Veiled in mystery by the legalities and the eminence of the adjacent Wasatch mountains, the Oquirrh Range serves as the 10,000 feet dividing line between the Salt Lake and Tooele valleys. Equipped solely with the knowledge of a BLM public lands route provided by an outdated hiking guide, and a strong desire to summit a couple of the Oquirrh’s more prominent mountain tops, I took to the westernmost ridge of Kessler Peak.

It seems that the majority of Salt Lake residents simply lack the desire to trek into the Oquirrhs, given the close proximity of the sublime, and comparably larger Wasatch Range. Those who have opened their minds and weekends to the western green peaks have often suffered for it.
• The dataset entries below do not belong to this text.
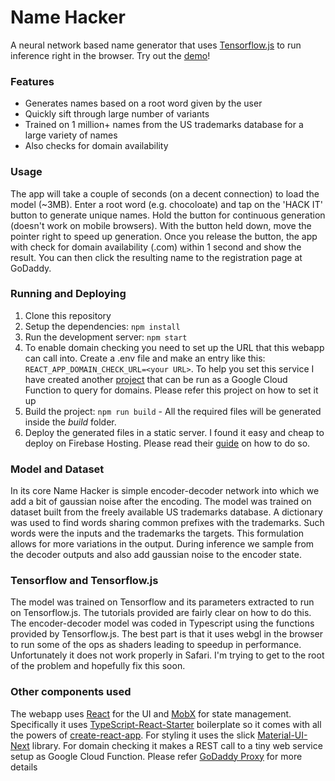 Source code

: # Name Hacker
A neural network based name generator that uses [Tensorflow.js](http://js.tensorflow.org) to run inference right in the browser. Try out the [demo](https://namehacker.net)!

### Features
* Generates names based on a root word given by the user
* Quickly sift through large number of variants
* Trained on 1 million+ names from the US trademarks database for a large variety of names
* Also checks for domain availability

### Usage
The app will take a couple of seconds (on a decent connection) to load the model (~3MB). Enter a root word (e.g. chocoloate) and tap on the 'HACK IT' button to generate unique names. Hold the button for continuous generation (doesn't work on mobile browsers). With the button held down, move the pointer right to speed up generation. Once you release the button, the app with check for domain availability (.com) within 1 second and show the result. You can then click the resulting name to the registration page at GoDaddy.

### Running and Deploying
1. Clone this repository
2. Setup the dependencies: `npm install`
3. Run the development server: `npm start`
4. To enable domain checking you need to set up the URL that this webapp can call into. Create a .env file and make an entry like this: `REACT_APP_DOMAIN_CHECK_URL=<your URL>`. To help you set this service I have created another [project](https://github.com/kolloldas/godaddy-proxy) that can be run as a Google Cloud Function to query for domains. Please refer this project on how to set it up
5. Build the project: `npm run build` - All the required files will be generated inside the *build* folder.
6. Deploy the generated files in a static server. I found it easy and cheap to deploy on Firebase Hosting. Please read their [guide](https://firebase.google.com/docs/hosting/deploying) on how to do so.

### Model and Dataset
In its core Name Hacker is simple encoder-decoder network into which we add a bit of gaussian noise after the encoding. The model was trained on dataset built from the freely available US trademarks database. A dictionary was used to find words sharing common prefixes with the trademarks. Such words were the inputs and the trademarks the targets. This formulation allows for more variations in the output. During inference we sample from the decoder outputs and also add gaussian noise to the encoder state.

### Tensorflow and Tensorflow.js
The model was trained on Tensorflow and its parameters extracted to run on Tensorflow.js. The tutorials provided are fairly clear on how to do this. The encoder-decoder model was coded in Typescript using the functions provided by Tensorflow.js. The best part is that it uses webgl in the browser to run some of the ops as shaders leading to speedup in performance. Unfortunately it does not work properly in Safari. I'm trying to get to the root of the problem and hopefully fix this soon.

### Other components used
The webapp uses [React](http://reactjs.org) for the UI and [MobX](https://mobx.js.org) for state management. Specifically it uses [TypeScript-React-Starter](https://github.com/Microsoft/TypeScript-React-Starter) boilerplate so it comes with all the powers of [create-react-app](https://github.com/facebookincubator/create-react-app). For styling it uses the slick [Material-UI-Next](https://material-ui-next.com/) library. For domain checking it makes a REST call to a tiny web service setup as Google Cloud Function. Please refer [GoDaddy Proxy](https://github.com/kolloldas/godaddy-proxy) for more details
They are met with the intimidating barrier of red tape and prohibitions deterring even the most intrepid outdoorsmen from entering for fear of hefty fines — or worse. Painfully evident by the violently dissolved mountain that is now the main Kennecott mining facility, the Oquirrh Range remains in a perpetual state of contractual inaccessibility since Rio Tinto’s colossal 1872 land grab that still holds control to this day.

With this corporate acquisition and grand expanses of private purchases, virtually the entire eastern face of the Oquirrhs is restricted to public use (with some exceptions to the far south). While some exploit the negligence of private landowners and trail-blaze in this region outside of the law, those who prefer risk-free, legal natural emersion are ultimately out of luck. Thankfully, the back westernmost face of the range offers a patchy network of BLM land allowing access to those extra-determined to explore Oquirrh terrain without paying heavily for it.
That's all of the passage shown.